September 27: "The Giggle"

We've now reached the third and final of the 60th Anniversary specials.  It's a bit odd; for every other Doctor, we've never quite known when their tenure will end (even Eccleston got three days after "Rose" before his departure was announced), but the fourteenth Doctor's time has always been limited to these three specials.  This Doctor has always been on borrowed time, and now that time is up.  And this time, an old enemy is returning -- fitting for a 60th anniversary special.  So we start at the dawn of television, as John Logie Baird's assistant is sent to buy a dummy to use as the test subject, where he enters a toy store run by a man with a (deliberately) cod German accent.  "What a game we are playing," the man says, after he's informed the dummy is to be used for a television experiment.  And so when we see the television transmit the image of the dummy, Stooky Bill, we also hear a strange giggle as the dummy catches on fire, due to the intensity of the lights -- a giggle that's going to have a pretty dramatic impact on humanity 98 years later...

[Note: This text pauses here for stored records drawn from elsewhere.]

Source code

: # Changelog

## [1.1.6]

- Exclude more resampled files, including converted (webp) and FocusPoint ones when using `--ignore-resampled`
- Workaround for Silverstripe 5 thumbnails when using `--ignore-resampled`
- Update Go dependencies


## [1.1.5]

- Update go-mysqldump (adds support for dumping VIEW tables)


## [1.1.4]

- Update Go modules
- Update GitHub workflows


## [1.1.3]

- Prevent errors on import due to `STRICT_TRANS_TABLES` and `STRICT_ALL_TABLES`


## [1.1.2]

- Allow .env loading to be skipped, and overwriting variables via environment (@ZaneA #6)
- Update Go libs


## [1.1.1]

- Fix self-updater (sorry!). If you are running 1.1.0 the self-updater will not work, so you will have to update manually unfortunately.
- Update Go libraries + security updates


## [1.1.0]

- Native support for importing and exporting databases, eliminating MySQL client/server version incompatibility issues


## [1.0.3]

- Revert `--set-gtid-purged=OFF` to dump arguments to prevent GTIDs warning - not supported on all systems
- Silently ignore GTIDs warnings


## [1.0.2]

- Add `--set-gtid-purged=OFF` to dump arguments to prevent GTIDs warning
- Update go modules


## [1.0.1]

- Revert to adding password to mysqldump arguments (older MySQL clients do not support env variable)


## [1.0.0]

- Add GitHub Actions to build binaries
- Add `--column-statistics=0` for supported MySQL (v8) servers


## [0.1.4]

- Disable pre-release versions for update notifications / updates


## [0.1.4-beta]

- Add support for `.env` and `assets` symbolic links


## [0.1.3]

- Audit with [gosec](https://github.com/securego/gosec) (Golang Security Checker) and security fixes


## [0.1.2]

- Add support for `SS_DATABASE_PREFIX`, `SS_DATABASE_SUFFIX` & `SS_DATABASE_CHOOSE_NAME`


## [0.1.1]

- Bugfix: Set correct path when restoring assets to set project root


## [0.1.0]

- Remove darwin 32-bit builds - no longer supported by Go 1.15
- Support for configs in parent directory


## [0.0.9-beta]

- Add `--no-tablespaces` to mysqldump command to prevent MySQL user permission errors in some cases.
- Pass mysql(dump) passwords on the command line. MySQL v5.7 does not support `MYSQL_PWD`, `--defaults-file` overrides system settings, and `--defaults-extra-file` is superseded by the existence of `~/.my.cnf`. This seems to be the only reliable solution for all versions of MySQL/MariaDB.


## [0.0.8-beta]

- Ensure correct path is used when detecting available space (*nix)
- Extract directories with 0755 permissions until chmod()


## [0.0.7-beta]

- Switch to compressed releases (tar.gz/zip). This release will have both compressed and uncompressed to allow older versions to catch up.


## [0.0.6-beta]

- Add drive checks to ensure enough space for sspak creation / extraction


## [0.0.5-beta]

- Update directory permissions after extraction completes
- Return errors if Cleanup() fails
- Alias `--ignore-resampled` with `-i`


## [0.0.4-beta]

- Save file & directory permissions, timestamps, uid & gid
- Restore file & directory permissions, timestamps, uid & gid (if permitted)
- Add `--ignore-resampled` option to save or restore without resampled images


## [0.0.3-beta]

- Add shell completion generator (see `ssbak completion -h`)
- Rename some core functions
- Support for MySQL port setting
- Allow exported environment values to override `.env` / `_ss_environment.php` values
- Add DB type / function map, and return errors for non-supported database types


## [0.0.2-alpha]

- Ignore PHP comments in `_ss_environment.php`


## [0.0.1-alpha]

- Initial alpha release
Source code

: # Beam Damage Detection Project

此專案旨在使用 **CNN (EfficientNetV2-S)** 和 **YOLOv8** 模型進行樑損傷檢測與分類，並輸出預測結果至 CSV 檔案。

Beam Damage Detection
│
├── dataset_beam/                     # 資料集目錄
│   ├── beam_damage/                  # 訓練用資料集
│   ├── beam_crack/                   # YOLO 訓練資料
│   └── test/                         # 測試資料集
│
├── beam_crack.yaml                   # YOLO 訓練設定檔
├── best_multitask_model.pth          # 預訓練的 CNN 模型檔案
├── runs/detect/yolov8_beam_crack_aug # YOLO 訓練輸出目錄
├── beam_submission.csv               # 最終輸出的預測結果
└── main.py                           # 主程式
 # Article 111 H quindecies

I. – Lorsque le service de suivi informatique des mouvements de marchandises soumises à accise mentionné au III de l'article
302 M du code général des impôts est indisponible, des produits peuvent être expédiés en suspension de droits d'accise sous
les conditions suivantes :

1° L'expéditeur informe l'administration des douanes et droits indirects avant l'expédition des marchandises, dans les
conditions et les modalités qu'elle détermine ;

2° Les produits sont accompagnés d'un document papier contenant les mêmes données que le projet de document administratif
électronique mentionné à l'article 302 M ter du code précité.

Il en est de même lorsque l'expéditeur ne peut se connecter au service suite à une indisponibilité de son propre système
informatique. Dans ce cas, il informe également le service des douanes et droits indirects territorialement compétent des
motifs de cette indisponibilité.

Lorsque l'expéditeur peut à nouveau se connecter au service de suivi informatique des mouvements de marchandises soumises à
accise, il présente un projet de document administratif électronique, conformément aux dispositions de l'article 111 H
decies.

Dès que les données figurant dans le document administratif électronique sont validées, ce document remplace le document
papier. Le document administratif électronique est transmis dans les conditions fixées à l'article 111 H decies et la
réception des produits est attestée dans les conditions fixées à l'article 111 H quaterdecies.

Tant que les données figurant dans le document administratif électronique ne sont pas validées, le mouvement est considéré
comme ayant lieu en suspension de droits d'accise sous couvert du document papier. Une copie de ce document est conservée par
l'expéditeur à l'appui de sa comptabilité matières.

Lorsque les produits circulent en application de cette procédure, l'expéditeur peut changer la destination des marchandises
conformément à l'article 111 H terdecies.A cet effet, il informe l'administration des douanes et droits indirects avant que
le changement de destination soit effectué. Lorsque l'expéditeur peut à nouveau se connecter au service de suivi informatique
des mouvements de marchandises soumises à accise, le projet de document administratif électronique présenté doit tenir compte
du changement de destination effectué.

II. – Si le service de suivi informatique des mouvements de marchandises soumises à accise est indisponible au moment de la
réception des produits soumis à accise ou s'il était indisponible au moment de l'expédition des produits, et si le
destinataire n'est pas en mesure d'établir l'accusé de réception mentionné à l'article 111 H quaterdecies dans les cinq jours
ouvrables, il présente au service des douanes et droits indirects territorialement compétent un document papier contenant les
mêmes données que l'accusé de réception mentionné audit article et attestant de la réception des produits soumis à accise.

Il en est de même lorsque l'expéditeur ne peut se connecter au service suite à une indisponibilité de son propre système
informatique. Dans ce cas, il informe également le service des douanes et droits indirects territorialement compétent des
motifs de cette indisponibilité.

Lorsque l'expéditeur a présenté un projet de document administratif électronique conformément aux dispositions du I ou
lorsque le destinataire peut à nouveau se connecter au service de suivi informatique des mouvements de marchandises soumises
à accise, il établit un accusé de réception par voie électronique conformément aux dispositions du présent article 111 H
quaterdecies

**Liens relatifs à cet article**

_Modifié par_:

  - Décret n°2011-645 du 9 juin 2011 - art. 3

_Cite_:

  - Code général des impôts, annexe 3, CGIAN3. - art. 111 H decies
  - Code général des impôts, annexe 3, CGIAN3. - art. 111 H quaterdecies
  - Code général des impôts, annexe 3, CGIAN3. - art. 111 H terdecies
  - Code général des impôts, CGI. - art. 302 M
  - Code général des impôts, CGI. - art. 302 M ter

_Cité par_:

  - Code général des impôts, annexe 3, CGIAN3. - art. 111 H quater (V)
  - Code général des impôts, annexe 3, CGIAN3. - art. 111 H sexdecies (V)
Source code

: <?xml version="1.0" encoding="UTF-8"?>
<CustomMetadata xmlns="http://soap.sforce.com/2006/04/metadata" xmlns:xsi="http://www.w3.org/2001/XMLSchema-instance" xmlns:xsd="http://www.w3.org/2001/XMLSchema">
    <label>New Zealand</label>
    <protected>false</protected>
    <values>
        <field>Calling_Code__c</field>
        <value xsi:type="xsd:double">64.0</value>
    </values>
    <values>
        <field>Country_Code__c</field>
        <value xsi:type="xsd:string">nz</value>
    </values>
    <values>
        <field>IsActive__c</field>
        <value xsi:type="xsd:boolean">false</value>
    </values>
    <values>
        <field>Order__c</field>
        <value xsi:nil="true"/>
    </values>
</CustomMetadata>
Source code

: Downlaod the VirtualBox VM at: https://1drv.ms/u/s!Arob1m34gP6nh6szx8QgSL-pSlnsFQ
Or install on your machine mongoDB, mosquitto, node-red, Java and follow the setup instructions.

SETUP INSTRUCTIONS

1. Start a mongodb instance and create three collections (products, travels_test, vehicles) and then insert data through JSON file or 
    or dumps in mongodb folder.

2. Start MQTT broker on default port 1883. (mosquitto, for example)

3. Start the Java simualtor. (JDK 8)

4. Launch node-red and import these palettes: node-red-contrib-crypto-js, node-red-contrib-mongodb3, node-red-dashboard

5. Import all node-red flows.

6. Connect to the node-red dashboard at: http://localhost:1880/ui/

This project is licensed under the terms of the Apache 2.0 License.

And so after the end of the previous episode, where we saw the entire world gone mad for some reason, UNIT wastes no time picking up the Doctor and Donna and transporting them to UNIT HQ, which now looks vaguely like Avengers Tower from the Marvel movies.  (Guess they had the time and money to build a new skyscraper after the last one went boom in "The Power of the Doctor".)  We get to see Kate Stewart again, along with Shirley Anne Bingham and, gloriously, the Doctor's old companion Mel.  "I travelled the stars with good old Sabalom Glitz," she tells the Doctor.  "He lived till he was 101. ... He had this great big Viking funeral, and then I thought, time to go home.  So I got a lift off a zingo and came back to Earth." (So that explains why she was on Earth to have a cameo in "The Power of the Doctor".)  "But then I had to face up to the one thing I'd been running away from.  I've got nothing.  My family are all gone.  Remember?" she adds, presumably referring to how she first met the Doctor -- something we don't actually know about, as you may recall.  "But then Kate offered me a job, and... here I am."  It's nice to see all these new and old faces together at UNIT, giving the Doctor a base to work from without needing to take time to establish his knowledge and credentials.  UNIT itself is something of a callback, of course, but including Mel is also a good way of referring back to the past, of saying that, here during this anniversary, it's the entirety of the show that's being celebrated, not just series 4.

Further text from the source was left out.